(Beginning of Information given)

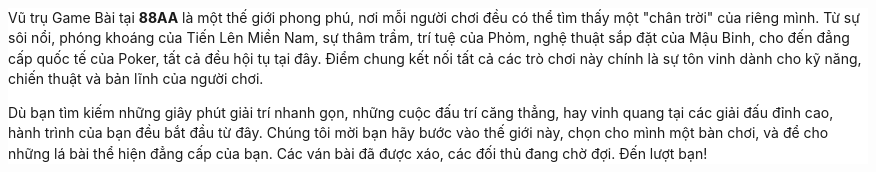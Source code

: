 Vũ trụ Game Bài tại **88AA** là một thế giới phong phú, nơi mỗi người chơi đều có thể tìm thấy một "chân trời" của riêng mình. Từ sự sôi nổi, phóng khoáng của Tiến Lên Miền Nam, sự thâm trầm, trí tuệ của Phỏm, nghệ thuật sắp đặt của Mậu Binh, cho đến đẳng cấp quốc tế của Poker, tất cả đều hội tụ tại đây. Điểm chung kết nối tất cả các trò chơi này chính là sự tôn vinh dành cho kỹ năng, chiến thuật và bản lĩnh của người chơi.

Dù bạn tìm kiếm những giây phút giải trí nhanh gọn, những cuộc đấu trí căng thẳng, hay vinh quang tại các giải đấu đỉnh cao, hành trình của bạn đều bắt đầu từ đây. Chúng tôi mời bạn hãy bước vào thế giới này, chọn cho mình một bàn chơi, và để cho những lá bài thể hiện đẳng cấp của bạn. Các ván bài đã được xáo, các đối thủ đang chờ đợi. Đến lượt bạn!
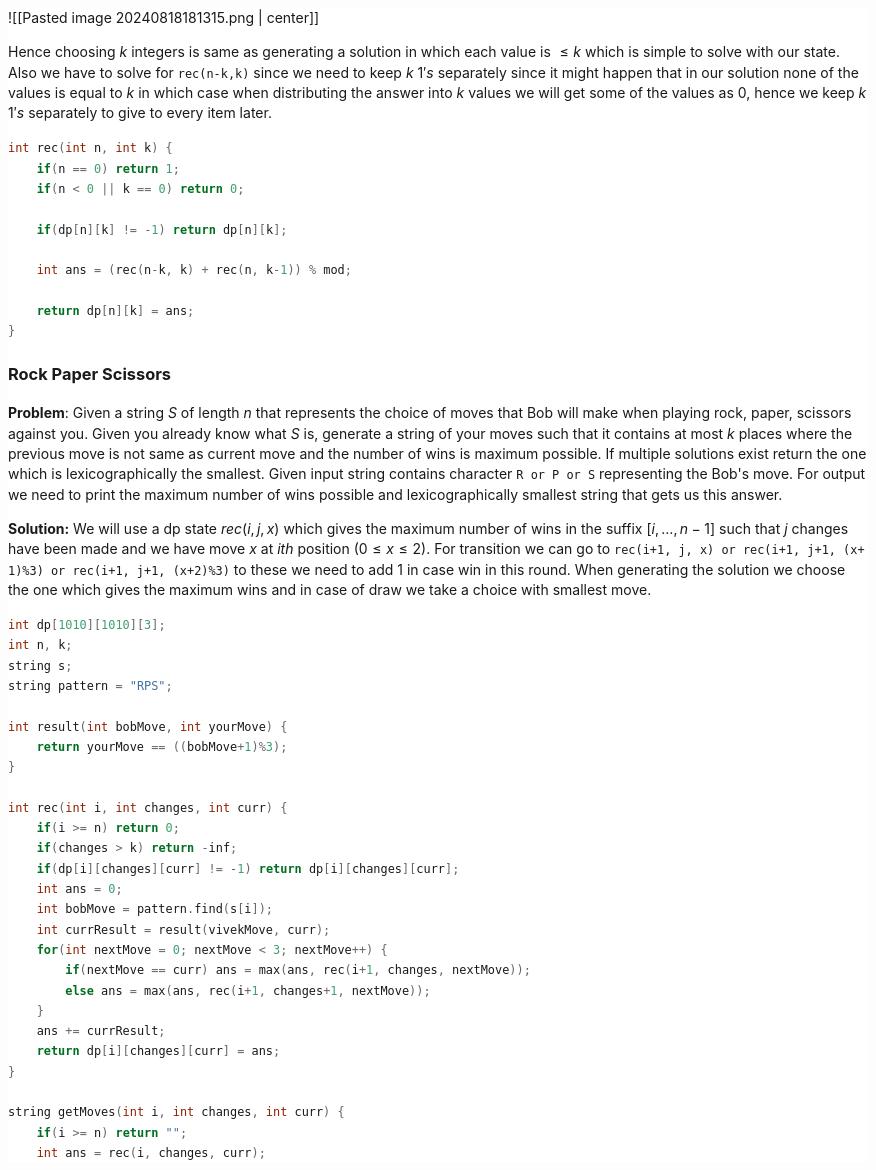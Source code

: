 ![[Pasted image 20240818181315.png | center]]

Hence choosing $k$ integers is same as generating a solution in which each value is $\leq k$  which is simple to solve with our state. Also we have to solve for `rec(n-k,k)` since we need to keep $k$ $1's$ separately since it might happen that in our solution none of the values is equal to $k$ in which case when distributing the answer into $k$ values we will get some of the values as $0$, hence we keep $k$ $1's$ separately to give to every item later.

```c++
int rec(int n, int k) {
	if(n == 0) return 1;
	if(n < 0 || k == 0) return 0;

	if(dp[n][k] != -1) return dp[n][k];

	int ans = (rec(n-k, k) + rec(n, k-1)) % mod;

	return dp[n][k] = ans;
}
```

### Rock Paper Scissors

**Problem**: Given a string $S$ of length $n$ that represents the choice of moves that Bob will make when playing rock, paper, scissors against you. Given you already know what $S$ is, generate a string of your moves such that it contains at most $k$ places where the previous move is not same as current move and the number of wins is maximum possible. If multiple solutions exist return the one which is lexicographically the smallest. Given input string contains character `R or P or S` representing the Bob's move. For output we need to print the maximum number of wins possible and lexicographically smallest string that gets us this answer.

**Solution:** We will use a dp state $rec(i, j, x)$ which gives the maximum number of wins in the suffix $[i, \dots, n-1]$ such that $j$ changes have been made and we have move $x$ at $ith$ position ($0 \leq x \leq 2$). For transition we can go to `rec(i+1, j, x) or rec(i+1, j+1, (x+1)%3) or rec(i+1, j+1, (x+2)%3)` to these we need to add $1$ in case win in this round. When generating the solution we choose the one which gives the maximum wins and in case of draw we take a choice with smallest move.

```c++
int dp[1010][1010][3];
int n, k;
string s;
string pattern = "RPS";

int result(int bobMove, int yourMove) {
	return yourMove == ((bobMove+1)%3);
}

int rec(int i, int changes, int curr) {
	if(i >= n) return 0;
	if(changes > k) return -inf;
	if(dp[i][changes][curr] != -1) return dp[i][changes][curr];
	int ans = 0;
	int bobMove = pattern.find(s[i]);
	int currResult = result(vivekMove, curr);
	for(int nextMove = 0; nextMove < 3; nextMove++) {
		if(nextMove == curr) ans = max(ans, rec(i+1, changes, nextMove));
		else ans = max(ans, rec(i+1, changes+1, nextMove));
	}
	ans += currResult;
	return dp[i][changes][curr] = ans;
}

string getMoves(int i, int changes, int curr) {
	if(i >= n) return "";
	int ans = rec(i, changes, curr);
```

(End of Information given)

## Prompt
Skip the pictures, then retype every line above exactly.

## Answer section
Source code

: Vũ trụ Game Bài tại **88AA** là một thế giới phong phú, nơi mỗi người chơi đều có thể tìm thấy một "chân trời" của riêng mình. Từ sự sôi nổi, phóng khoáng của Tiến Lên Miền Nam, sự thâm trầm, trí tuệ của Phỏm, nghệ thuật sắp đặt của Mậu Binh, cho đến đẳng cấp quốc tế của Poker, tất cả đều hội tụ tại đây. Điểm chung kết nối tất cả các trò chơi này chính là sự tôn vinh dành cho kỹ năng, chiến thuật và bản lĩnh của người chơi.

Dù bạn tìm kiếm những giây phút giải trí nhanh gọn, những cuộc đấu trí căng thẳng, hay vinh quang tại các giải đấu đỉnh cao, hành trình của bạn đều bắt đầu từ đây. Chúng tôi mời bạn hãy bước vào thế giới này, chọn cho mình một bàn chơi, và để cho những lá bài thể hiện đẳng cấp của bạn. Các ván bài đã được xáo, các đối thủ đang chờ đợi. Đến lượt bạn!
Source code

: ![[Pasted image 20240818181315.png | center]]

Hence choosing $k$ integers is same as generating a solution in which each value is $\leq k$  which is simple to solve with our state. Also we have to solve for `rec(n-k,k)` since we need to keep $k$ $1's$ separately since it might happen that in our solution none of the values is equal to $k$ in which case when distributing the answer into $k$ values we will get some of the values as $0$, hence we keep $k$ $1's$ separately to give to every item later.

```c++
int rec(int n, int k) {
	if(n == 0) return 1;
	if(n < 0 || k == 0) return 0;

	if(dp[n][k] != -1) return dp[n][k];

	int ans = (rec(n-k, k) + rec(n, k-1)) % mod;

	return dp[n][k] = ans;
}
```

### Rock Paper Scissors

**Problem**: Given a string $S$ of length $n$ that represents the choice of moves that Bob will make when playing rock, paper, scissors against you. Given you already know what $S$ is, generate a string of your moves such that it contains at most $k$ places where the previous move is not same as current move and the number of wins is maximum possible. If multiple solutions exist return the one which is lexicographically the smallest. Given input string contains character `R or P or S` representing the Bob's move. For output we need to print the maximum number of wins possible and lexicographically smallest string that gets us this answer.

**Solution:** We will use a dp state $rec(i, j, x)$ which gives the maximum number of wins in the suffix $[i, \dots, n-1]$ such that $j$ changes have been made and we have move $x$ at $ith$ position ($0 \leq x \leq 2$). For transition we can go to `rec(i+1, j, x) or rec(i+1, j+1, (x+1)%3) or rec(i+1, j+1, (x+2)%3)` to these we need to add $1$ in case win in this round. When generating the solution we choose the one which gives the maximum wins and in case of draw we take a choice with smallest move.

```c++
int dp[1010][1010][3];
int n, k;
string s;
string pattern = "RPS";

int result(int bobMove, int yourMove) {
	return yourMove == ((bobMove+1)%3);
}

int rec(int i, int changes, int curr) {
	if(i >= n) return 0;
	if(changes > k) return -inf;
	if(dp[i][changes][curr] != -1) return dp[i][changes][curr];
	int ans = 0;
	int bobMove = pattern.find(s[i]);
	int currResult = result(vivekMove, curr);
	for(int nextMove = 0; nextMove < 3; nextMove++) {
		if(nextMove == curr) ans = max(ans, rec(i+1, changes, nextMove));
		else ans = max(ans, rec(i+1, changes+1, nextMove));
	}
	ans += currResult;
	return dp[i][changes][curr] = ans;
}

string getMoves(int i, int changes, int curr) {
	if(i >= n) return "";
	int ans = rec(i, changes, curr);
```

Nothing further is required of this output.